経営塾修了企業 HANEL PTがブラザーと契約!~「ものをつくる前に人をつくれ」を実践~

2018年5月14日

Trang社長

 ベトナム日本人材開発インスティチュートが実施している経営塾(経営者育成のための長期研修コース)第5期修了生のMs.Tran Thu Trangが社長を務めるHanel PT社は、ブラザーインダストリーズベトナムと、プリンターの基盤組付けにかかる業務契約を締結するに至りました。契約の締結は、2018年4月。既に、第1回の納品は終了しています。

 プリンターには様々な基盤が使用されており、それらは人間で例えるなら、脳のようなもの。その重要な部分をブラザー工業が経験のない現地企業に委託するのは過去に例がないとのことです。

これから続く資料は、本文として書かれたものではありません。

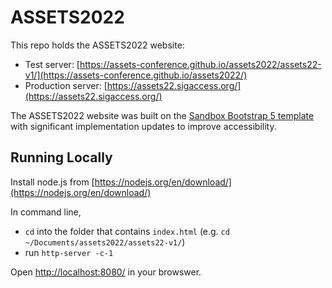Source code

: # ASSETS2022
This repo holds the ASSETS2022 website:
- Test server: [https://assets-conference.github.io/assets2022/assets22-v1/](https://assets-conference.github.io/assets2022/)
- Production server: [https://assets22.sigaccess.org/](https://assets22.sigaccess.org/)

The ASSETS2022 website was built on the [Sandbox Bootstrap 5 template](https://themeforest.net/item/sandbox-modern-multipurpose-bootstrap-5-template/32441701) with significant implementation updates to improve accessibility.

## Running Locally

Install node.js from [https://nodejs.org/en/download/](https://nodejs.org/en/download/)

In command line, 
* `cd` into the folder that contains `index.html` (e.g. `cd ~/Documents/assets2022/assets22-v1/`) 
* run `http-server -c-1`

Open [http://localhost:8080/](http://localhost:8080/) in your browswer.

ブラザー工業もベトナムでの工場設立以来、基盤の製造はベトナムの日系企業に依頼してきましたが、更なる現地化を目指し、現地企業からの調達を探っていました。

 HANEL PT社は、2000年に設立され、カメラ・電話機・自動車等の電子部品を製造してきました。製品は100%輸出されており、95%が日本、5%が台湾と香港向けです。今までプリンター基盤製造の経験がなく設備投資も必要であったため、Trang社長はこの業務を受けるかどうかに迷いもありましたが、「やってみたい」というスタッフの言葉に後押しされました。

改善チーム活動の貼り出し

 契約に至る過程は困難なものでしたが、決め手はTrang社長が日本から来たブラザー幹部に対するプレゼンでした。自社の売り込みよりも、いかにして同社で人材育成を行っているか、「社員一人ひとりの質が高くなければ製品の質も高くならない」と語り、ブラザー工業の心を掴みました。ブラザー工業は、プレゼン直後に同社との契約の推進を決めたそうですが、工場を見学し、5Sや改善チーム活動の貼りだしを見て、さらに信頼が増したようです。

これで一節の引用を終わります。